The most significant provisions of the new protocol are as follows:
Dividends, interest and royalties remain unchanged:
- WHT rate on interest: 0%
- WHT rate on royalties: 0%
- WHT on dividends: 5% - 10%, however, to qualify for the 5% rate the dividend receiving entity must have invested at least €100,000 in the capital of the dividend paying company (as opposed to $100,000 according to the original treaty). Additionally, the new protocol states that distributions on shares of mutual investment funds will be treated as dividends.
Taxation of capital gains:
- In general the taxing of the capital gains arising from a disposal of shares or any other movable property is granted to the State in which the person making the disposal is tax resident.

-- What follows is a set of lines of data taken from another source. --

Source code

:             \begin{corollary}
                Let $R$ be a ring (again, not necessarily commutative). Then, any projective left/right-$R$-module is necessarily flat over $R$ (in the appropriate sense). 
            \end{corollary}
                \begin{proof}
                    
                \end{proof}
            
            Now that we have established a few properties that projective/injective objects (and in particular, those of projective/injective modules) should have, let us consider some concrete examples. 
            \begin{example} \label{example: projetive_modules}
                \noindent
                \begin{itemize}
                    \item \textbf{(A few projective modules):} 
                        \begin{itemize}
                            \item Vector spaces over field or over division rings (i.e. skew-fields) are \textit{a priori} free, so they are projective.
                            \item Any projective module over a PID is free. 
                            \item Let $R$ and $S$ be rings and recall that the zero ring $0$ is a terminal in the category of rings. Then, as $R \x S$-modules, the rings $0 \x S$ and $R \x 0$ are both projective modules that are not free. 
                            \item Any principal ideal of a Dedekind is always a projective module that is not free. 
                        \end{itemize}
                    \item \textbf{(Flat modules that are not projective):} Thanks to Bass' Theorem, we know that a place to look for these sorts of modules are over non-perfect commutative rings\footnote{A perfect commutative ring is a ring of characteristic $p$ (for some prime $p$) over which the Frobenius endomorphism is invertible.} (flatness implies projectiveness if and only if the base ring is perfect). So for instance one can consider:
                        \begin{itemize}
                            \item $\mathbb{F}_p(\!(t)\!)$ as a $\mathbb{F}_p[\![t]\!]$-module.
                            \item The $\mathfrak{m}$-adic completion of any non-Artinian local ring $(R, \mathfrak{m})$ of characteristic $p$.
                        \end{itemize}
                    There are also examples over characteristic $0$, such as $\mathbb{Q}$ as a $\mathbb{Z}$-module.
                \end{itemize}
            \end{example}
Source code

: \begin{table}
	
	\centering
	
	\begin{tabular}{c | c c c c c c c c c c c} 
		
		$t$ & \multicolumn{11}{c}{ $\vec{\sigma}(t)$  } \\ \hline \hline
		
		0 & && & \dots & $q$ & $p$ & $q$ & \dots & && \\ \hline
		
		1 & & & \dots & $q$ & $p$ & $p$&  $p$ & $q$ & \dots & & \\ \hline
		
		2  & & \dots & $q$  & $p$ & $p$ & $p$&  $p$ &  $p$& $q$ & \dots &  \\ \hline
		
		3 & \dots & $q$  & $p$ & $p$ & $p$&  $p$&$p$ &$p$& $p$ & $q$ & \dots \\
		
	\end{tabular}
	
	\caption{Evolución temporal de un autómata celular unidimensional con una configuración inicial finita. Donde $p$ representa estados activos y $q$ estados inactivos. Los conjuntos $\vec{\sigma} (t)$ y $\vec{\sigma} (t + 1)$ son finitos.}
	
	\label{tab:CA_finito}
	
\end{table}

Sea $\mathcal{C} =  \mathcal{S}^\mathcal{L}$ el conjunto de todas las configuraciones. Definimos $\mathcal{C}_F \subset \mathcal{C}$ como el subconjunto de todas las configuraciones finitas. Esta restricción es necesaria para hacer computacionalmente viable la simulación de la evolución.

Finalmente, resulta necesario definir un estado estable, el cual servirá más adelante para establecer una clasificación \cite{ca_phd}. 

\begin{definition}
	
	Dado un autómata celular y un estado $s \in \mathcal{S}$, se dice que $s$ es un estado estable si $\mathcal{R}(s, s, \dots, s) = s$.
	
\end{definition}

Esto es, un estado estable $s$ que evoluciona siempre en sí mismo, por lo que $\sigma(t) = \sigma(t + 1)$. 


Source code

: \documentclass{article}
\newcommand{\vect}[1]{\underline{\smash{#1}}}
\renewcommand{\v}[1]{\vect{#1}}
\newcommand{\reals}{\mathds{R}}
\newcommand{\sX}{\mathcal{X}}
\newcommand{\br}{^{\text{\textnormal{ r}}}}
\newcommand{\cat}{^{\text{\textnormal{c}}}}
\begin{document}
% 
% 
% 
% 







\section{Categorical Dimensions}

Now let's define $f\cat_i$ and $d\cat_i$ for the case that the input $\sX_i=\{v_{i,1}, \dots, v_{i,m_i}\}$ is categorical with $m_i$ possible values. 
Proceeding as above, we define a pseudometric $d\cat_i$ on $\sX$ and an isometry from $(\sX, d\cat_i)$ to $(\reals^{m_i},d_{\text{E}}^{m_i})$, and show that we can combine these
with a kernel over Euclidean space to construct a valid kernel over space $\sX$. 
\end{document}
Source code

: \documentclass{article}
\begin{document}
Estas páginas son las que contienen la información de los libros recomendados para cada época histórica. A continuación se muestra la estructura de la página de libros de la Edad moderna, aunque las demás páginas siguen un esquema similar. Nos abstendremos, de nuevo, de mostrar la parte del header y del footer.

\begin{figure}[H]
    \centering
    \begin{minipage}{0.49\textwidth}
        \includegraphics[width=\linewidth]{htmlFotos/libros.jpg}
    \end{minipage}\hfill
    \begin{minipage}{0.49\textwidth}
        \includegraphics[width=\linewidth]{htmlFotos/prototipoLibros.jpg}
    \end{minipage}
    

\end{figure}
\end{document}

- Capital gains of companies residing in one state from the sale of shares of property rich companies residing in the other state will be taxed in the state where the property is located unless the company making the sale is a pension fund, a provident fund, the government of Cyprus or the Russian Federation, or the gains are from the disposal of shares in a listed company or the transfer of the shares is due to a corporate restructuring. Please note that this amendment will become effective on the 1st of January 4 years after the new protocol takes effect.
- The taxation right of income from international traffic, such as shipping and air transport, will belong to the country where the management of the entity receiving such income is situated.
- Some less important changes which bring some provisions of the treaty in line with the OECD Model Convention.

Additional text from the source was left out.